Al rapporto tra i conviventi di fatto, invece, non si applicano le medesime tutele. Con riferimento, in particolare, all’istituto della pensione di reversibilità, Cass. 3.11.2016, n. 22318 ha confermato che la nuova normativa di cui alla l. 76/2016 non prevede in favore del convivente more uxorio la pensione di reversibilità, a differenza dell’ampia previsione dei trattamenti riconosciuti al comma 20 del art. 1 alla parte della “unione civile” disciplinata nelle forme previste dalla stessa legge. Va rammentato, tuttavia, che vi sono una serie di circolari l’Inps, emanate a seguito dell’entrata in vigore della L. 76/2016, che hanno fornito utili istruzioni procedurali e operative inerenti la gestione e la fruizione di singole prestazioni, sia da parte degli uniti civilmente sia, in alcuni casi, dei conviventi di fatto. In particolare con circolare n. 38 del 27 febbraio 2017 l’Inps ha dato istruzioni sia sulla concessione dei permessi di cui all’art. 33 comma 3 L. 104/1992, per assistenza al partner disabile e al congedo di 3 giorni per decesso o per grave infermità dell’altra parte, usufruibili sia dalla parte di un unione civile, sia dal convivente di fatto di cui ai commi 36 e 37 dell’art. 1 L. n. 76/2016; con la medesima circolare sono state date ulteriori istruzioni sulla possibilità di richiedere il congedo biennale ex 1legge n. 151/2001, previsto in situazioni di gravità accertata, per il coniuge convivente di soggetto con handicap, usufruibile però solo dalla parte di un unione civile.

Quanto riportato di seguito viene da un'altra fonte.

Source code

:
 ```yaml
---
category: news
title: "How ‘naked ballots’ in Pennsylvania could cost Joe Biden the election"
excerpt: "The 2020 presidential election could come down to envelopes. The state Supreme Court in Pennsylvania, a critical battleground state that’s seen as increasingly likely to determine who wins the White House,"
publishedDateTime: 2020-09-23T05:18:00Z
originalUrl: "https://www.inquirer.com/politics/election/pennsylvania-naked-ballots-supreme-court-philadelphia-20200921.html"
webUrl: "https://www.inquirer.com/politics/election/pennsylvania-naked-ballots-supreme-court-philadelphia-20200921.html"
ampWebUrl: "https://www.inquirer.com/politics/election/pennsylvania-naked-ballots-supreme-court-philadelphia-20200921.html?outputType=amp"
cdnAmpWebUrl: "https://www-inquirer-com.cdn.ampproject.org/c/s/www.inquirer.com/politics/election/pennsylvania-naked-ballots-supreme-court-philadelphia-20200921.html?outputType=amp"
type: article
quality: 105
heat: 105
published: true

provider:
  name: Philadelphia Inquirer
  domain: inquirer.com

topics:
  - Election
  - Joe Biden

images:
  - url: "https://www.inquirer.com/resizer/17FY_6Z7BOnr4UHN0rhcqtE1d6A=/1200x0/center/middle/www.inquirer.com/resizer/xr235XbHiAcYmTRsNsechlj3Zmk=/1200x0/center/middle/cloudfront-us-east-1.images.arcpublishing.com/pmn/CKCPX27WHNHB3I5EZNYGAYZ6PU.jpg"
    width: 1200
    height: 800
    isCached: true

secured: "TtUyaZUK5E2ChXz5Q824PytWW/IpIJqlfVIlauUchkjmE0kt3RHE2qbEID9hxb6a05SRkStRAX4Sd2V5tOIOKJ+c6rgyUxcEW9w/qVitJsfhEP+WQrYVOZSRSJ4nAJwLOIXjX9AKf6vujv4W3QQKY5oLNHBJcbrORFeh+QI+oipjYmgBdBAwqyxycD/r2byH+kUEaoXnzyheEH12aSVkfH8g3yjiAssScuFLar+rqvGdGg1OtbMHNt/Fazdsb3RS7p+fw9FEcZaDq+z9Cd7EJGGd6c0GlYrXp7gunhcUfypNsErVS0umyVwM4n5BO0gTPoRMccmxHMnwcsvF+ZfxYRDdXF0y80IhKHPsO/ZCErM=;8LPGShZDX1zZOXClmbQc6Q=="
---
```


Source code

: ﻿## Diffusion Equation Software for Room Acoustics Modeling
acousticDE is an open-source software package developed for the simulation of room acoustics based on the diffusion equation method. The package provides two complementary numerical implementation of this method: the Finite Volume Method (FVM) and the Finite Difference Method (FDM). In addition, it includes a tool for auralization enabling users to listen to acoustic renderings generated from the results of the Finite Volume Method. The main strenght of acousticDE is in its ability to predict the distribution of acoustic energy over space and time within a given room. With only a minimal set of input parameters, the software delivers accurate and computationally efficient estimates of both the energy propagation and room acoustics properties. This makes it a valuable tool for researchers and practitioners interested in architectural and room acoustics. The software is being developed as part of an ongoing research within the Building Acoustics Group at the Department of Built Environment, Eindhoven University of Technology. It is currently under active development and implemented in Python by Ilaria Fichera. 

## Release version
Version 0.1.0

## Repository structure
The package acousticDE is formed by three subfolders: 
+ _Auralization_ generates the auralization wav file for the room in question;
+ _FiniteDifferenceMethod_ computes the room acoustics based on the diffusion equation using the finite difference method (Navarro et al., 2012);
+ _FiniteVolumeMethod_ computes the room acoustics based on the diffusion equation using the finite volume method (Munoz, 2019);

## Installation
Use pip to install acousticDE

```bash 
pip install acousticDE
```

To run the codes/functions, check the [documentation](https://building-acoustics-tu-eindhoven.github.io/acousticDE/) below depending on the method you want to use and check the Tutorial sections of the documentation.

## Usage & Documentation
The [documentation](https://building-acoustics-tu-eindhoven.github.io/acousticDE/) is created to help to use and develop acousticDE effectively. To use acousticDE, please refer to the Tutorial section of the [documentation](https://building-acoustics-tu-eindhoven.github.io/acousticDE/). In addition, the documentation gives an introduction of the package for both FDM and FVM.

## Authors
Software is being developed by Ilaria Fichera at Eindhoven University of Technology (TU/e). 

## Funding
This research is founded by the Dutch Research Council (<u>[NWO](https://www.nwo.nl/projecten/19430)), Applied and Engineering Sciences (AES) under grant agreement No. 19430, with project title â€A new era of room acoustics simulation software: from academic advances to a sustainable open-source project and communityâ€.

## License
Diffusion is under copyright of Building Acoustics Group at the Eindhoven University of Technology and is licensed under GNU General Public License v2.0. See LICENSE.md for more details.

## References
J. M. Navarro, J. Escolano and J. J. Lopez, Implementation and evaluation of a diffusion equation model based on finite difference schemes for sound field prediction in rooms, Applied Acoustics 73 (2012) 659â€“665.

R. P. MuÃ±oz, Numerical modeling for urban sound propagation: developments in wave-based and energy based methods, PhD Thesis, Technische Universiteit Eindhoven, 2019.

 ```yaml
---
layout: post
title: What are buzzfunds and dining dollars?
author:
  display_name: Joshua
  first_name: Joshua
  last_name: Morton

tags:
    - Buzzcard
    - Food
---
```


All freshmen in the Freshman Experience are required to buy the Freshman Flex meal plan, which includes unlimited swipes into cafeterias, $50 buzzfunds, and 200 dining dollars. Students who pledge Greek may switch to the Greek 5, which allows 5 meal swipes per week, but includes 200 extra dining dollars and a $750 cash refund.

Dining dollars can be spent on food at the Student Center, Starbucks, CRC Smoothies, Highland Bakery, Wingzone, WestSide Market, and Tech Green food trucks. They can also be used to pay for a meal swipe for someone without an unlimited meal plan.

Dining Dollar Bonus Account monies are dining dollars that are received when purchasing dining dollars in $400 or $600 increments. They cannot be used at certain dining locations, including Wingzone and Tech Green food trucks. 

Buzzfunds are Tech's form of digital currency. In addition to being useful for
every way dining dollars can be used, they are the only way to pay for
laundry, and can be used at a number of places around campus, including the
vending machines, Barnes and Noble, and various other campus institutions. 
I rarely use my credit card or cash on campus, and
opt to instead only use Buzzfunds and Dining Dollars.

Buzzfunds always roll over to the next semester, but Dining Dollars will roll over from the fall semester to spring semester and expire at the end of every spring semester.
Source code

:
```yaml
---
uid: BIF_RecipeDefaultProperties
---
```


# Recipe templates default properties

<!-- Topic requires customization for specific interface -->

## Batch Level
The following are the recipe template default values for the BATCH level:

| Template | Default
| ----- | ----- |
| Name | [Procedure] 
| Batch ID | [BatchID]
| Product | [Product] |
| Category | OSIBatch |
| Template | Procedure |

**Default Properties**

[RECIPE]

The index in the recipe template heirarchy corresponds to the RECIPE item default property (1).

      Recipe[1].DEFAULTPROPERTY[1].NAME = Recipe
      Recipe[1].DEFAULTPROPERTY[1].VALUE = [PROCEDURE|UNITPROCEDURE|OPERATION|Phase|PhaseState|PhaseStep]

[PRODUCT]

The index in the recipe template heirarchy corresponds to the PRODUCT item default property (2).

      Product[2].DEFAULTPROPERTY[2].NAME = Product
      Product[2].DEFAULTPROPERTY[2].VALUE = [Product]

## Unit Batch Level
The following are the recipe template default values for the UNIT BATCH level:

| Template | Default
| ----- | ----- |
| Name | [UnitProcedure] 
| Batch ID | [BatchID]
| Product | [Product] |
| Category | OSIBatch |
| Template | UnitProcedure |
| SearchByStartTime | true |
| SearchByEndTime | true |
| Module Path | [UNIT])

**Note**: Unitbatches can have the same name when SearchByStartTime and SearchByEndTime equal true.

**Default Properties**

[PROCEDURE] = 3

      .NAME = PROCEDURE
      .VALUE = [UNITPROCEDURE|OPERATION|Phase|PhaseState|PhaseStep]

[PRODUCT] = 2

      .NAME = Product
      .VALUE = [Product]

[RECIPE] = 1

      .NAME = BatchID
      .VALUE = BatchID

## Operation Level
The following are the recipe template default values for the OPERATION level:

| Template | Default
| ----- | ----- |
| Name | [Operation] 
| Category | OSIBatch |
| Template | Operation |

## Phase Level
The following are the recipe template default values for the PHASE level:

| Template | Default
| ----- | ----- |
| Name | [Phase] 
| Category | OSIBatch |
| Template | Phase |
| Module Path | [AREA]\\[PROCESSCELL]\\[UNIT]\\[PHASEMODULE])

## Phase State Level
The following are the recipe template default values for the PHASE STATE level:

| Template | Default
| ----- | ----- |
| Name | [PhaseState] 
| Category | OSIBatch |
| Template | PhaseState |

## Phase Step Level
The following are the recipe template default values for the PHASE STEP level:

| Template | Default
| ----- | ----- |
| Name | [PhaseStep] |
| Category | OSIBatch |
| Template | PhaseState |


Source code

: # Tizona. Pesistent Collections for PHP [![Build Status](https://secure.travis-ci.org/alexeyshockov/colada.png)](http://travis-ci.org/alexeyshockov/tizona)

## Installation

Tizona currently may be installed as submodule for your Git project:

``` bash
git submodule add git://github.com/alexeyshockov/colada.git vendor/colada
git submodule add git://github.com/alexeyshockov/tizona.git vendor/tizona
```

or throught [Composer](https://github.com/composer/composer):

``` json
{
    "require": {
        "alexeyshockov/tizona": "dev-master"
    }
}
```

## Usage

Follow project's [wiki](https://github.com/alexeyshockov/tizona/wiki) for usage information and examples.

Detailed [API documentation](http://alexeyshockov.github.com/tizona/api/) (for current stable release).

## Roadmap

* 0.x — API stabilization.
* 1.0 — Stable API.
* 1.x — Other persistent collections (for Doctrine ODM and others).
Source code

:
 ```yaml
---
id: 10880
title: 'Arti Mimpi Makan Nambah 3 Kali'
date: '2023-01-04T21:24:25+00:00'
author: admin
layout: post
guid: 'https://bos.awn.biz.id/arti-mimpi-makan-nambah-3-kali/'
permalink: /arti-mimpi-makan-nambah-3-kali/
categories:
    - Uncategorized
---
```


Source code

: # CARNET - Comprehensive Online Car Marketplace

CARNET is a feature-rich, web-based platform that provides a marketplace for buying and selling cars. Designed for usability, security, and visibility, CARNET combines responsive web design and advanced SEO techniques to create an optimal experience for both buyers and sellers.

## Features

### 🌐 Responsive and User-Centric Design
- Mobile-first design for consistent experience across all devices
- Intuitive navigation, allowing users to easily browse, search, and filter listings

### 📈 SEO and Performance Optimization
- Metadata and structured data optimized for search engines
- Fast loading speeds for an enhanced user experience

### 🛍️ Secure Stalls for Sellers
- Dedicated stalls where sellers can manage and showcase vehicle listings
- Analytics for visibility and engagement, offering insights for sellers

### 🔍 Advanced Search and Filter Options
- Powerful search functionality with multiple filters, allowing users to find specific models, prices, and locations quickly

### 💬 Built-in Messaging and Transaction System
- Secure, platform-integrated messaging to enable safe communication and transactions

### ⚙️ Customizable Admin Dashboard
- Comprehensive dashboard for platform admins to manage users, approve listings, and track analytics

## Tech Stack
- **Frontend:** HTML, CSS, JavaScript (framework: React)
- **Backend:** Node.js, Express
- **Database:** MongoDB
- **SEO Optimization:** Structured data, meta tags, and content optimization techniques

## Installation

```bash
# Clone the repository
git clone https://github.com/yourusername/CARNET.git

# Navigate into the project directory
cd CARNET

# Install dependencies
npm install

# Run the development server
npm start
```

Con successiva circolare n. 66 del 31 marzo 2017 l’Inps ha fornito chiarimenti in merito ai risvolti in materia di obbligo assicurativo presso le gestioni dei lavori autonomi artigiani e commercianti arrivando, tuttavia, a due diverse conclusioni: mentre è prevista l’estensione delle tutele previdenziali in vigore per chi esercita l’attività autonoma anche all’unito civilmente, nessuna estensione delle tutele previdenziali è prevista per i conviventi di fatto in merito ai quali la circolare precisa che, non assumendo essi lo status di parente o affine entro il terzo grado rispetto al titolare d’impresa, non possono essere qualificati come collaboratori familiari. Con circolare n. 84 del 5 maggio 2017 l’Inps ha fornito chiarimenti in merito alla definizione di : i partner in unione civile hanno diritto all’assegno per il nucleo familiare con le stesse regole previste per i coniugi, mentre per le convivenze di fatto gli ANF vengono riconosciuti solo in presenza del relativo contratto con cui l’INPS riconoscerà la tutela del classico nucleo familiare ed in base al classico reddito di riferimento.

Il Richiedente, sotto la propria responsabilità, dichiarando lo stato di “coniuge”, “unito civilmente”, “convivente di fatto”, deve fare richiesta presso il proprio datore di lavoro. Con la medesima circolare n. 54/2017 l’Inps ha altresì illustrato i criteri per estendere alle coppie dell’unione civile il “congedo matrimoniale”.

Per quanto riguarda, poi, le prestazioni erogate dall’Istituto Nazionale per l’Assicurazione contro gli Infortuni sul Lavoro, applicabili alle unioni civili, l’INAIL è intervenuta con la circolare 13 ottobre 2017 n. 45, puntualizzando che le prestazioni erogate trovano quali beneficiari esclusivamente le parti dell’unione civile tra persone dello stesso sesso, non potendo le prestazioni trovare la loro estensione alle coppie di fatto poiché non può esserci equiparazione con le unioni civili ai sensi della legge 76 del 20 maggio 2016.

6. - Conclusioni.

In conclusione si può affermare che la legge n. 76/2016 sulle Unioni Civili e Convivenze di fatto è senz’altro un intervento legislativo fortemente impattante sul tema della famiglia, del lavoro e della previdenza; essa ha contribuito a restituire un’immagine dell’arcipelago familiare in continua e irrequieta evoluzione, con conseguenze di intensificata regolamentazione giuridica delle molteplici realtà affettive.